At his last two hearings, the US consul to Egypt was refused entry to the court, and Soltan has had to be ferried to his last four court appearances in an ambulance.
A video message by Soltan was smuggled out of prison in May. In it he pleaded with Barack Obama to intervene in his case and said he had gone on hunger strike because of what he had learnt growing up in the US.
“I chose to start a hunger strike…because I was brought up a free man,” he said. “My decision was to peacefully challenge and resist oppression and tyranny. That even if the Egyptian military is able to jail me, and my government insists on abandoning me, I still control my own destiny.
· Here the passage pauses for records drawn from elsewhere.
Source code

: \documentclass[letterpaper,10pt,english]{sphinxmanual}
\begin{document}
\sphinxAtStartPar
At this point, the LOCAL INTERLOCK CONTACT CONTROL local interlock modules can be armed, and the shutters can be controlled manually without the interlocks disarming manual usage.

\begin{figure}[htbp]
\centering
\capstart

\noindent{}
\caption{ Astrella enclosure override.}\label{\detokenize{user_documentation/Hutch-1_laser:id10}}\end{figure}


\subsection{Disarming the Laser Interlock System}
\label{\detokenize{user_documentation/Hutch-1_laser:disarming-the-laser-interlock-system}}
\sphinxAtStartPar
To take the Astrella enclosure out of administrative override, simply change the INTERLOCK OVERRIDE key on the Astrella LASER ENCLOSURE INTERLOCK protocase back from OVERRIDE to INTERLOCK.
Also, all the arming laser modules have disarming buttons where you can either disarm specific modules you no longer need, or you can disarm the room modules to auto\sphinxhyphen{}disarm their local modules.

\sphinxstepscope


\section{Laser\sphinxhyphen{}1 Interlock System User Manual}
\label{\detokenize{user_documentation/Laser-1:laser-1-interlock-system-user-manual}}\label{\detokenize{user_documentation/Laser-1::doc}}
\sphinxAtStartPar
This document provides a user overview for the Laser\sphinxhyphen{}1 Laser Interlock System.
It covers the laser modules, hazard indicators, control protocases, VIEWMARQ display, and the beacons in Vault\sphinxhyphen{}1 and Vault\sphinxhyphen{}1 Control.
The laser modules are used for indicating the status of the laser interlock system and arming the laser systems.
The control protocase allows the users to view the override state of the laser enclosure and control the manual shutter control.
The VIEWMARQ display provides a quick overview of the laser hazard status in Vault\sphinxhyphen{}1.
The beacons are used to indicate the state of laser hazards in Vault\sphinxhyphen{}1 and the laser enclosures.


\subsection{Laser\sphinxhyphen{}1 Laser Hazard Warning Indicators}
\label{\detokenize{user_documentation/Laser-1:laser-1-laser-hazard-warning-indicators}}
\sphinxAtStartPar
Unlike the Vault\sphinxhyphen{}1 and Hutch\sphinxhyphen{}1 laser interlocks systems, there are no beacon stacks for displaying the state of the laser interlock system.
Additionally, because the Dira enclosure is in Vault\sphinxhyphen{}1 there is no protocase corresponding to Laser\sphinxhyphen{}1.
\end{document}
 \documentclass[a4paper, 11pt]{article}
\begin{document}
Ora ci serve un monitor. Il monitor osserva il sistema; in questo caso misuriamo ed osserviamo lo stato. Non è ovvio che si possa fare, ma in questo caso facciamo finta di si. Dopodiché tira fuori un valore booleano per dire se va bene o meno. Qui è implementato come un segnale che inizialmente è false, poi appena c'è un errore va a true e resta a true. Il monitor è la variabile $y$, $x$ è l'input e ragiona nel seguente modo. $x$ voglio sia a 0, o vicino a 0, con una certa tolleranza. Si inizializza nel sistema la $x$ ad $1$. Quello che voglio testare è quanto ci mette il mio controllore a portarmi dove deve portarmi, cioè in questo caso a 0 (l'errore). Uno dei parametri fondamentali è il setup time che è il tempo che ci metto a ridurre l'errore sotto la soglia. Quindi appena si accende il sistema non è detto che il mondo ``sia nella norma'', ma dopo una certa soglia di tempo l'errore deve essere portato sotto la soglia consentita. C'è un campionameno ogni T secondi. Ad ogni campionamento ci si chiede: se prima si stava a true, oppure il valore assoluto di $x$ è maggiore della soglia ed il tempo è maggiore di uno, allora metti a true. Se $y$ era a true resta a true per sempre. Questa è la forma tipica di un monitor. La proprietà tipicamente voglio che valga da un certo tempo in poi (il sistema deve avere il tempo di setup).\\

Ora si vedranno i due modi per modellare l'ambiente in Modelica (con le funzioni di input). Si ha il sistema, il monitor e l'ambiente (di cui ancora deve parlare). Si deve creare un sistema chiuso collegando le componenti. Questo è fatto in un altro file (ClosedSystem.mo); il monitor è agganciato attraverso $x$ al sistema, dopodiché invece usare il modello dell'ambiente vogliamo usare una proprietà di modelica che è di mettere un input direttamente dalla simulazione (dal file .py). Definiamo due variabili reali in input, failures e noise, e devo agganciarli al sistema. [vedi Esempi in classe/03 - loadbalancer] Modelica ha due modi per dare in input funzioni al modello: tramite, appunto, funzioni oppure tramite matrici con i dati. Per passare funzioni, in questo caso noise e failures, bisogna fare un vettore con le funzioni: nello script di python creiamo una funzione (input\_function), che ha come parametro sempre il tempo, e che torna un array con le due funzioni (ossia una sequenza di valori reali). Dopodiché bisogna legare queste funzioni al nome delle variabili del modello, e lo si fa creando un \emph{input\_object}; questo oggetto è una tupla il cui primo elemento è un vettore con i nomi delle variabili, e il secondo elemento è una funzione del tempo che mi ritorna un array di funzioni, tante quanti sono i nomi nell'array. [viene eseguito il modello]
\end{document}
That to me is being free.”
“If I’m still alive then I ask my government, the United States of America government: is my life not worth anything to you?”
Others due in court on Saturday include 20-year-old Sana Seif, sister of the recently released activist Alaa Abdel Fattah.
Seif has been on hunger strike for 44 days, in a bid to pressure the Egyptian government into releasing political prisoners. Hundreds of other prisoners across Egypt are reported as having joined a mass hunger strike to protest their continued imprisonment.
Her brother Abdel Fattah, a well-known blogger and activist, is currently on bail awaiting a retrial on charges of violating the protest ban.
Egyptian monitoring group Wikithawra has reported more than 41,000 people have been jailed for politically motivated reasons since a popularly backed military coup last year ousted elected Muslim Brotherhood leader Mohammed Morsi as president.